▸ Goal of the exercise
Copy each line of the listing below where the word "official" turns up.
*** Supplied records
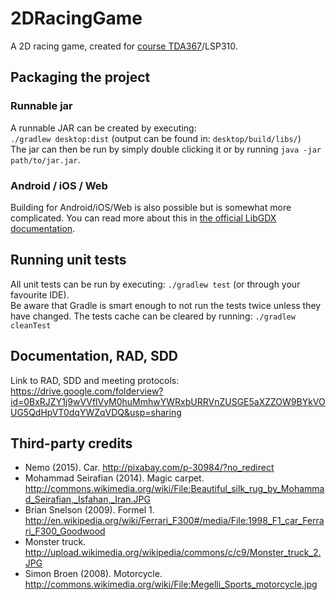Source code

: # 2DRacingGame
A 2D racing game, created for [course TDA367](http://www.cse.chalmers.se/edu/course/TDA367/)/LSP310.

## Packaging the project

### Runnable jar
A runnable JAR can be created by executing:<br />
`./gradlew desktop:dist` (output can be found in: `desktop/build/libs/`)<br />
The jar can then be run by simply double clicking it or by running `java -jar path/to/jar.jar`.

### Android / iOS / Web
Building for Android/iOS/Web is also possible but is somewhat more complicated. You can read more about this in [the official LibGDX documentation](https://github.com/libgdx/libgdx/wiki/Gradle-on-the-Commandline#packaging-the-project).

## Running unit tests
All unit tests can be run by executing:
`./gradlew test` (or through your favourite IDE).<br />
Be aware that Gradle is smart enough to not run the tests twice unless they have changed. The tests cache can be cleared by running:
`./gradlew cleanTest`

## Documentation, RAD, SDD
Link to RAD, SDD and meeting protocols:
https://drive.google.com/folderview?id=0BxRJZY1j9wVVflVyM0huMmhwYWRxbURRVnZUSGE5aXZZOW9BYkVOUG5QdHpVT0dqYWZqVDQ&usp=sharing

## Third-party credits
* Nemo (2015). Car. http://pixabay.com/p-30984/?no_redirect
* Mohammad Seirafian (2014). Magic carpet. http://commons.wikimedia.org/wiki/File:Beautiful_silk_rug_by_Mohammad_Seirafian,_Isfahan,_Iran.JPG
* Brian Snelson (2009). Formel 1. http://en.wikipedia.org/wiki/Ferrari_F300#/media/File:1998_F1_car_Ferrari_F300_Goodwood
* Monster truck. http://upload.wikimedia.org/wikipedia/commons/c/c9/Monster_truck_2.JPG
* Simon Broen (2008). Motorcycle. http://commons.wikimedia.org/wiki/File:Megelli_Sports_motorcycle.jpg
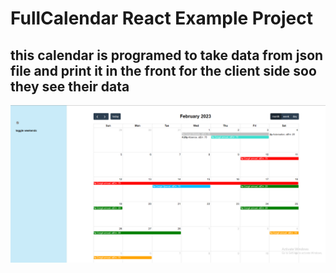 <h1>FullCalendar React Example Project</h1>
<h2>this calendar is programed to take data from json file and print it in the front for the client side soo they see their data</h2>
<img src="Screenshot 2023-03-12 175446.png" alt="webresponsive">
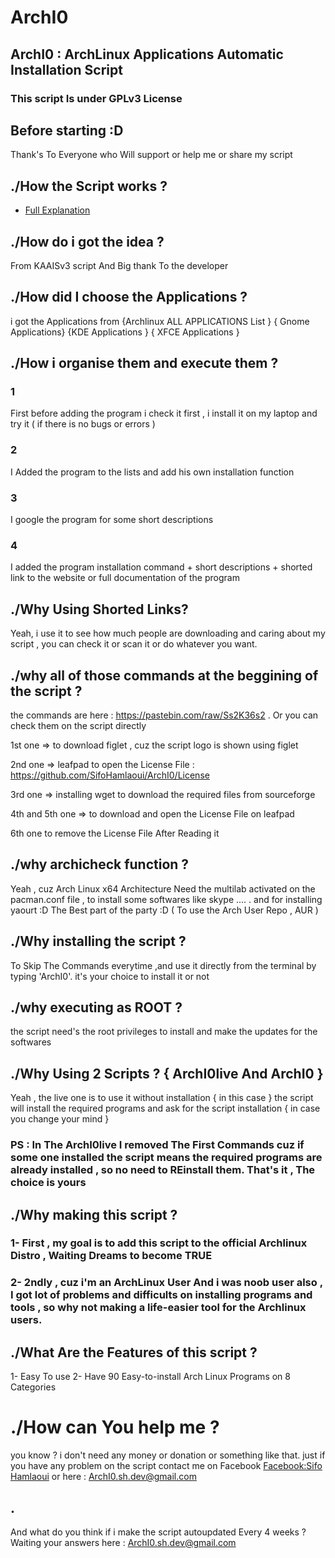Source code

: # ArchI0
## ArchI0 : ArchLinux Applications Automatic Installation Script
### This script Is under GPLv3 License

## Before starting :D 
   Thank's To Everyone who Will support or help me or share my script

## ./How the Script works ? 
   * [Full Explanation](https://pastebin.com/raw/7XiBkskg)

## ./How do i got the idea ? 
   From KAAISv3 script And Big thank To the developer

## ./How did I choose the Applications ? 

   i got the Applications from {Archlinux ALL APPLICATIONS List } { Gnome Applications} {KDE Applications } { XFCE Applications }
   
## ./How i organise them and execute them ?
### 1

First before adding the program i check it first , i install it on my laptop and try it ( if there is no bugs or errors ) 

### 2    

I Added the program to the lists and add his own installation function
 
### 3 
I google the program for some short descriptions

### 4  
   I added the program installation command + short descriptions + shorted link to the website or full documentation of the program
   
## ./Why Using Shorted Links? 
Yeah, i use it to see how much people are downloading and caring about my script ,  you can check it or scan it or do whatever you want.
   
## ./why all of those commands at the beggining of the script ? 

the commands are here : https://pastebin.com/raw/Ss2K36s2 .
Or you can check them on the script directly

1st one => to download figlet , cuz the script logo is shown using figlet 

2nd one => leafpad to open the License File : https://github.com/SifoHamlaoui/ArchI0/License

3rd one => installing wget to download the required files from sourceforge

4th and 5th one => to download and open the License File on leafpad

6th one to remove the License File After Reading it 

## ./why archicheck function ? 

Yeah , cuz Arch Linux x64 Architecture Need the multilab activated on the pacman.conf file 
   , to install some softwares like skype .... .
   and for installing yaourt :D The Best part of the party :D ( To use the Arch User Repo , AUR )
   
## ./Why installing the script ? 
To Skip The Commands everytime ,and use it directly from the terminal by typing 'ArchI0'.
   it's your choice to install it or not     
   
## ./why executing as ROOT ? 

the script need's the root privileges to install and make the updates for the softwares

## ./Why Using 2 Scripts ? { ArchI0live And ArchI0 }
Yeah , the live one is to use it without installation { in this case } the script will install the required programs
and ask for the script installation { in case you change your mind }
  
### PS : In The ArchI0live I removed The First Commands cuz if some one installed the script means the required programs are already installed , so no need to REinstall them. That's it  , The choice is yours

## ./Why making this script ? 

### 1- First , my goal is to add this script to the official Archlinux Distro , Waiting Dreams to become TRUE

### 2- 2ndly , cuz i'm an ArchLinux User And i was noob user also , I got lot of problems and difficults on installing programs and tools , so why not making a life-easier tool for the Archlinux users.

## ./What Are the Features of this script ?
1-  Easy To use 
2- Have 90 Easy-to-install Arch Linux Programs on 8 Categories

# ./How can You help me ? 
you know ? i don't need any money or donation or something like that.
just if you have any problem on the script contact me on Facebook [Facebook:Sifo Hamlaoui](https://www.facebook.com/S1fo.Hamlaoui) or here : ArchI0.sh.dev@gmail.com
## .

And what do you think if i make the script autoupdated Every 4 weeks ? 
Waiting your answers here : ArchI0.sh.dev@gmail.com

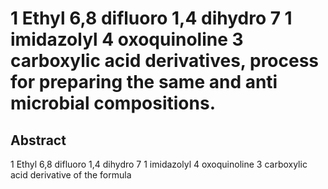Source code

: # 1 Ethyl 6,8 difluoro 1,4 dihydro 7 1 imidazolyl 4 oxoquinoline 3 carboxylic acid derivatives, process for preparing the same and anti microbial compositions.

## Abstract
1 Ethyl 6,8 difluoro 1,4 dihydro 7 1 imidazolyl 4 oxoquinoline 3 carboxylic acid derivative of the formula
******
*** Supplied records
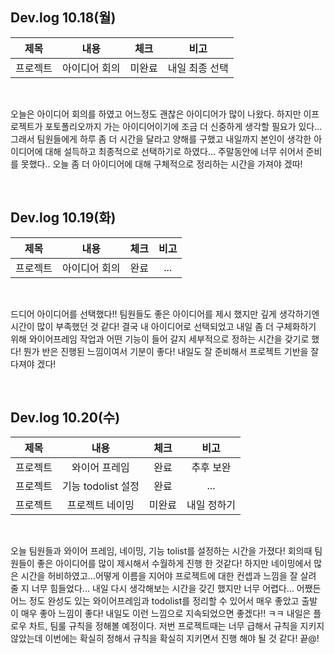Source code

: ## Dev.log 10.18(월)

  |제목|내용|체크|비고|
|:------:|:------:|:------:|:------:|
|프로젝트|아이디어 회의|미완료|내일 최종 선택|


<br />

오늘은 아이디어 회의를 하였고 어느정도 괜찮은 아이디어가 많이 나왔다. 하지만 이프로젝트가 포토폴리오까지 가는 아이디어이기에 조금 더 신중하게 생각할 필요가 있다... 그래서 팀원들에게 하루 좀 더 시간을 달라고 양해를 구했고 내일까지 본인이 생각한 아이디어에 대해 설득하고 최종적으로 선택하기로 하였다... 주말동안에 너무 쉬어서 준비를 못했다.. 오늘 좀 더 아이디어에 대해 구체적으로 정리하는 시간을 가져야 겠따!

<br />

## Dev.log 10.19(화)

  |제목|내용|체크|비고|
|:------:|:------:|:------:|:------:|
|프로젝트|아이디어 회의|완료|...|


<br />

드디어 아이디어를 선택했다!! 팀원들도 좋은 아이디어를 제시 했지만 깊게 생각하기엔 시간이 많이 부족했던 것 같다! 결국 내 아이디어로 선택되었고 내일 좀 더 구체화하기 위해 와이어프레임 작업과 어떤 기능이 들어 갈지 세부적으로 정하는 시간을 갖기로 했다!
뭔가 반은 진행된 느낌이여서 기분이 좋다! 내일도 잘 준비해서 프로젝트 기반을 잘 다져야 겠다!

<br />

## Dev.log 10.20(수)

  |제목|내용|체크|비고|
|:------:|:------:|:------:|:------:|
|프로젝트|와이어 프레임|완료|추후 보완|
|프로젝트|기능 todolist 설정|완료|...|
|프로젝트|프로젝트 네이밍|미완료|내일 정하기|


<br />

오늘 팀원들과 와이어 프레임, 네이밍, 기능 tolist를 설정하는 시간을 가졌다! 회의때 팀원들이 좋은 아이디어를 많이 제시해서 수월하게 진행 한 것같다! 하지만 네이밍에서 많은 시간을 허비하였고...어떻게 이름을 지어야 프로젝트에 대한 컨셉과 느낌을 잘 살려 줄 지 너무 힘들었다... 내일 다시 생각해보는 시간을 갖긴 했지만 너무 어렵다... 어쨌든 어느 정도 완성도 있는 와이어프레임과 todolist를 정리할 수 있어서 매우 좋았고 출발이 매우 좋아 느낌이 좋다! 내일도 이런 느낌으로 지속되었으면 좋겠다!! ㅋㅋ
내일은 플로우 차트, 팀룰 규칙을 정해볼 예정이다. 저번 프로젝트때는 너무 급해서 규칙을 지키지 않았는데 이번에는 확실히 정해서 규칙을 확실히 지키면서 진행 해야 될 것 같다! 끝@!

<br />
******
▸ Answer
Building for Android/iOS/Web is also possible but is somewhat more complicated. You can read more about this in [the official LibGDX documentation](https://github.com/libgdx/libgdx/wiki/Gradle-on-the-Commandline#packaging-the-project).
### 1- First , my goal is to add this script to the official Archlinux Distro , Waiting Dreams to become TRUE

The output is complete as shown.